In the exemplary embodiment of the present invention, as the piezoelectric actuator 130, three piezoelectric actuators 130 a, 130 b, and 130 c may be formed at locations respectively corresponding to the three flow paths within the chamber units 113 a, 113 b, and 113 c divided by the partitions 114.
The piezoelectric actuator 130 may include a lower electrode acting as a common electrode, a piezoelectric film deformed according to applied voltage, and an upper electrode acting as a driving electrode.

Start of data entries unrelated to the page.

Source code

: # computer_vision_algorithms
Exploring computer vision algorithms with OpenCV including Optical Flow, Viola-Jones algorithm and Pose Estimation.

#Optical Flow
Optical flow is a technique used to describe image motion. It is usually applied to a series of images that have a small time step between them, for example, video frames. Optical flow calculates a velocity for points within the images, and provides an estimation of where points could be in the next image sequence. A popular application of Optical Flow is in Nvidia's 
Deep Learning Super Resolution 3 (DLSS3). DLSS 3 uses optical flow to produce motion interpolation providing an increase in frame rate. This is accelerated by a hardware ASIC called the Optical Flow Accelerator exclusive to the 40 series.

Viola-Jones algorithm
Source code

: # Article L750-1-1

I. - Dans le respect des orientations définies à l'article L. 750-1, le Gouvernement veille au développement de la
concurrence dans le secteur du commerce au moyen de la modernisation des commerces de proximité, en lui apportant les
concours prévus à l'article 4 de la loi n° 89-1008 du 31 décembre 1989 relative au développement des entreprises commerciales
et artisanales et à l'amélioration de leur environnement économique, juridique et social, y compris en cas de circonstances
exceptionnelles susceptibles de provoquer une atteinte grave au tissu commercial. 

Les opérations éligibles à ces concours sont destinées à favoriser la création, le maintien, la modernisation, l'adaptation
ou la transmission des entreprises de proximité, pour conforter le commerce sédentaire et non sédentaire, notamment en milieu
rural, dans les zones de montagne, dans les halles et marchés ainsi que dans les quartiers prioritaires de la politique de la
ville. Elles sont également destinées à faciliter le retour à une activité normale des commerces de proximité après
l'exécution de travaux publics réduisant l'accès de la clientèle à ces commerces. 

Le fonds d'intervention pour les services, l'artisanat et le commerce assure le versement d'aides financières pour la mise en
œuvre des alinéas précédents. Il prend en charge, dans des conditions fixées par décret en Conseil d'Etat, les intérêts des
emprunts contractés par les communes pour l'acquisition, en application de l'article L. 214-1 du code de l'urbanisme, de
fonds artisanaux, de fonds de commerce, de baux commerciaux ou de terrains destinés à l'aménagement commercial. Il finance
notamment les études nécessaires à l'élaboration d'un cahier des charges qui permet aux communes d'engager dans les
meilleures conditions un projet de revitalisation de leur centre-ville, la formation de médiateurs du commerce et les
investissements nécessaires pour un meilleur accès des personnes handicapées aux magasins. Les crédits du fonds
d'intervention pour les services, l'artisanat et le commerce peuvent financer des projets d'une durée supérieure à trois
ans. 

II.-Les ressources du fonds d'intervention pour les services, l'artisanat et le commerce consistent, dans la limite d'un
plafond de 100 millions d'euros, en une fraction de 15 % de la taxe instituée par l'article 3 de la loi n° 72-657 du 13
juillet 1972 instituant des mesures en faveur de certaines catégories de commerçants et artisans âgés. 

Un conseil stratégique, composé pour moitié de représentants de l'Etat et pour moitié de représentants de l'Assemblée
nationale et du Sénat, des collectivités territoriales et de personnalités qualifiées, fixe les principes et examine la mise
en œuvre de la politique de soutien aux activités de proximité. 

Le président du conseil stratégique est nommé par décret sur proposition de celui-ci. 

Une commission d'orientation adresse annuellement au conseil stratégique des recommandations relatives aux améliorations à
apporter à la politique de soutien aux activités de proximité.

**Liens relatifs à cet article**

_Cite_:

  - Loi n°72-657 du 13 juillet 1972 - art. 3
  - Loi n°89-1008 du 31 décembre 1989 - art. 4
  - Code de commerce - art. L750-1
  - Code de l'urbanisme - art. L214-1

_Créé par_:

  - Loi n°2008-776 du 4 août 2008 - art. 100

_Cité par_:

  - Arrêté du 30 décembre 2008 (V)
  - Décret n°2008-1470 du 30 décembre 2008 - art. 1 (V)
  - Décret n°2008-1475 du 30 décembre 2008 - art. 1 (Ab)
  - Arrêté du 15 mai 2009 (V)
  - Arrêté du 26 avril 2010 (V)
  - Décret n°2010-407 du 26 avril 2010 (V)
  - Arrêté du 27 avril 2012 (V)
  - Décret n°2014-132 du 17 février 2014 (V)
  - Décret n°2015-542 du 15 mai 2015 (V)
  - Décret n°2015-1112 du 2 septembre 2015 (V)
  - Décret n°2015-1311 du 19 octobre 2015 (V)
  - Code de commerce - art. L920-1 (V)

The lower electrode may be formed on the entire surface of the upper substrate 110. The lower electrode may include a single conductive metallic material or two metallic thin films made of titanium (Ti) and platinum (Pt). The lower electrode may act as a diffusion barrier layer preventing interdiffusion between the piezoelectric film and the upper substrate 110, as well as act as the common electrode.
The piezoelectric film is formed on the lower electrode, and disposed so as to be located on the pressure chamber 113. This piezoelectric film may be made of a piezoelectric material, preferably, a lead zirconate-titanate (PZT) ceramic material. The upper electrode is formed on the piezoelectric film and may be made of any one of Pt, Au, Ag, Ni, Ti, Cu, and the like.
The lower substrate 120 may include a groove forming a reservoir 121 and a groove forming the nozzle 115 may be formed, and the reservoir 121 transfers the microfluid drawn into the inlet 111 to the pressure chamber 113 therethrough.
The lower substrate 120 may be the single crystal silicon substrate or the SOI wafer formed by sequentially stacking a lower silicon layer, an insulating layer, and an upper silicon layer.
In general, while an inkjet print head ejects droplets on the level of several to several tens of pL, an ejection device ejecting a biomaterial, such as a cell or the like, or a drug, needs to eject a large size of droplets on the level of hundreds of pL.
Accordingly, while the size of a pressure chamber in the inkjet printer head is on the level of 100 to 300 um, a pressure chamber in the ejection device for ejecting the microfluid containing the biomaterial or the drug is manufactured to have a considerably large size.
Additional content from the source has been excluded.